East Timor, not trade, to dominate APEC summit
September 10, 1999
From staff and wire reports
AUCKLAND, New Zealand -- Pacific Rim nations began a summit Friday to discuss international trade, but the topic that will dominate the Asia-Pacific Economic Cooperation forum will be East Timor, where Indonesian-backed militias have gone on a deadly rampage following a vote for independence last week.
The United States, ahead of a forum appearance by President Bill Clinton, suspended its military ties with Indonesia, as did New Zealand, the host of the weekend economic summit.
Australia considered doing the same but announced that it would continue with planned military exercises with Indonesia. Australia decided against severing all military relations at the request of United Nations Secretary-General Kofi Annan.

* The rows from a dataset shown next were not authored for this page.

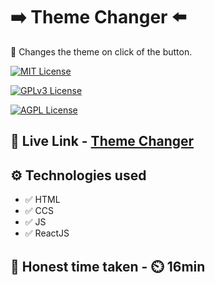 # ➡️ Theme Changer ⬅️

📝 Changes the theme on click of the button.

[![MIT License](https://img.shields.io/badge/Theme-Changer-green.svg)](https://choosealicense.com/licenses/mit/)

[![GPLv3 License](https://img.shields.io/badge/JavaScript-DOM-yellow.svg)](https://opensource.org/licenses/)

[![AGPL License](https://img.shields.io/badge/FSJS-Ineuron-blue.svg)](http://www.gnu.org/licenses/agpl-3.0)

## 🔗 Live Link - [Theme Changer](https://abhishek7487.github.io/JS_Theme_Changer_App/)

## ⚙️ Technologies used

- ✅ HTML
- ✅ CCS
- ✅ JS
- ✅ ReactJS

## 💯 Honest time taken - ⏲️ 16min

Australian minister lobbies for peacekeepers
At the APEC summit in Auckland, however, Australian Foreign Minister Alexander Downer continued efforts to broaden an international peacekeeping force in East Timor. Australia has proposed leading the force.

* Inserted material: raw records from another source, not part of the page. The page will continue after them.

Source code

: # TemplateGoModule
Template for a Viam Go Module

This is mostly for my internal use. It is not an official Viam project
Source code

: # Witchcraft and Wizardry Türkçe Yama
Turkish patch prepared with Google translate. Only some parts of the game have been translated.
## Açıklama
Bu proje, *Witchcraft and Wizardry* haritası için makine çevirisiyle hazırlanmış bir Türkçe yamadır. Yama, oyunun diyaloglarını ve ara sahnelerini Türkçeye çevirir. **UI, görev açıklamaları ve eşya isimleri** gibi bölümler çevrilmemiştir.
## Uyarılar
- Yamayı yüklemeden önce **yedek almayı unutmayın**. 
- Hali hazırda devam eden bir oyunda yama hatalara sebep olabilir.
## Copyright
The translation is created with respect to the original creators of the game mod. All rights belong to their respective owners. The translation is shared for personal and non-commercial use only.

Clinton said he planned to raise the East Timor crisis with APEC leaders at the annual meeting. East Timor "will obviously be an important part of our discussions in New Zealand," he said, dashing hopes of some APEC attendees that a Thursday meeting of international ministers had dealt with the crisis and that the focus would return to economic issues.
New Zealand Prime Minister Jenny Shipley said she would not allow East Timor to intrude into the official agenda but acknowledged it would dominate surrounding talks.
Resistance leader calls for international invasion
East Timor resistance leader Jose Ramos-Horta flew in for the meeting, pleading for an end to the "genocide" of several thousand of his people in recent days. He urged international peacekeepers to enter the province by force.
Shipley said she had assured Ramos-Horta that the matter "would get equal attention to the other important matters that the APEC (leaders') meeting will actually formally consider on Sunday and Monday."
Parts of the Indonesian military have supported pro-Jakarta militias engaged in a killing, burning and looting spree since East Timor voted overwhelmingly on August 30 for independence from Indonesia.
Southeast Asian delegates want more talk on trade
World leaders have suggested that unless the violence ends in East Timor, economic sanctions may be imposed on Indonesia, which receives billions of dollars in aid from the World Bank, International Monetary Fund and other development institutions.
Thailand said it did not believe sanctions would ease the crisis.
Many Southeast Asian politicians objected to the prominence of East Timor at the APEC conference, which they consider an issue that the United Nations should handle.
Many delegates hope the discussion would focus on international trade. More global trade talks are planned for Seattle in November.